En cuanto a esto, “el riesgo de feudalización de algunas áreas de políticas públicas es importante” porque en esa coalición “hay sectores” como “CA” que muestran “en forma muy diáfana (…) que tienen dimensiones valorativas difíciles de congeniar” tanto “con la sociedad uruguaya” como con el pensamiento y las expresiones públicas de muchos dirigentes y referentes opositores. Así las cosas, puede preverse que “o hay feudalización” de áreas y de políticas públicas “o empiezan a moderarse algunas opiniones extremas”, analizó. Y esto, más temprano que tarde.

“Para el FA”, en tanto, se presentan “dos retos importantes” y el primero deviene de que “el ciclo electoral no terminó, termina en Mayo” y en esa dirección el oficialismo “tuvo una caída importante en el interior del país”.

Con relación a esto, cabe preguntarse: “¿CA va a resignar la pelea por las disputas departamentales (…) o va a jugar con sus propias candidaturas? (…) ¿A qué va a jugar Cabildo?”. Y considerando que en Montevideo y Canelones el FA mantiene una fortaleza considerable, si CA “en el resto de los Departamentos juega aparte, ¿cuál es el balotaje?”, se preguntó. Entonces “se abre un escenario bien interesante también en el interior”.
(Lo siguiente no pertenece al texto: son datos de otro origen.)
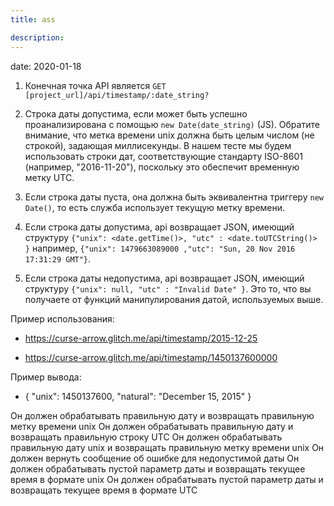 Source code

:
 ```yaml
---
title: ass

description: 
---
```


date: 2020-01-18

1. Конечная точка API является `GET [project_url]/api/timestamp/:date_string?`

2. Строка даты допустима, если может быть успешно проанализирована с помощью `new Date(date_string)` (JS). Обратите внимание, что метка времени unix должна быть целым числом (не строкой), задающая миллисекунды. В нашем тесте мы будем использовать строки дат, соответствующие стандарту ISO-8601 (например, "2016-11-20"), поскольку это обеспечит временную метку UTC.
3. Если строка даты пуста, она должна быть эквивалентна триггеру `new Date()`, то есть служба использует текущую метку времени.
4. Если строка даты допустима, api возвращает JSON, имеющий структуру `{"unix": <date.getTime()>, "utc" : <date.toUTCString()> }` например, `{"unix": 1479663089000 ,"utc": "Sun, 20 Nov 2016 17:31:29 GMT"}`.
5. Если строка даты недопустима, api возвращает JSON, имеющий структуру `{"unix": null, "utc" : "Invalid Date" }`. Это то, что вы получаете от функций манипулирования датой, используемых выше.

Пример использования:

* https://curse-arrow.glitch.me/api/timestamp/2015-12-25

* https://curse-arrow.glitch.me/api/timestamp/1450137600000

Пример вывода:

* { "unix": 1450137600, "natural": "December 15, 2015" }


Он должен обрабатывать правильную дату и возвращать правильную метку времени unix
Он должен обрабатывать правильную дату и возвращать правильную строку UTC
Он должен обрабатывать правильную дату unix и возвращать правильную метку времени unix
Он должен вернуть сообщение об ошибке для недопустимой даты
Он должен обрабатывать пустой параметр даты и возвращать текущее время в формате unix
Он должен обрабатывать пустой параметр даты и возвращать текущее время в формате UTC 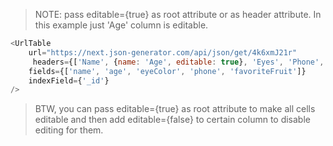 > NOTE: pass editable={true} as root attribute or as header attribute. In this example just 'Age' column is editable.
 

```javascript
<UrlTable
    url="https://next.json-generator.com/api/json/get/4k6xmJ21r"
     headers={['Name', {name: 'Age', editable: true}, 'Eyes', 'Phone', 'Favorite fruit']}
    fields={['name', 'age', 'eyeColor', 'phone', 'favoriteFruit']}
    indexField={'_id'}
/>
```
> BTW, you can pass editable={true} as root attribute to make all cells editable and then add editable={false} to certain column to disable editing for them.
El segundo reto, prosiguió, radica en que el FA “empezó a cambiar su estructura de liderazgos”, proceso que implica “un gran desafío”. “Pero el FA interpretaría mal si cree que ese desafío es solo arriba” ya que ésta campaña evidenció que “hay una gran energía abajo”. Canzani asocia este tema a la candidaturas a los Municipios, para las que “no hay límites, puede haber 15, o 20 candidaturas”. Pero recordó que “la fecha límite para la inscripción de candidaturas es el 8 de febrero”, alertó a la fuerza política.

Finalmente, se refirió al tema de las candidaturas frenteamplistas para la Intendencia de Montevideo y señaló los factores y variables que en su definición intervienen, puntualizando al respecto que “es una cuestión que se resuelve más adentro que afuera” de la estructura orgánica del FA.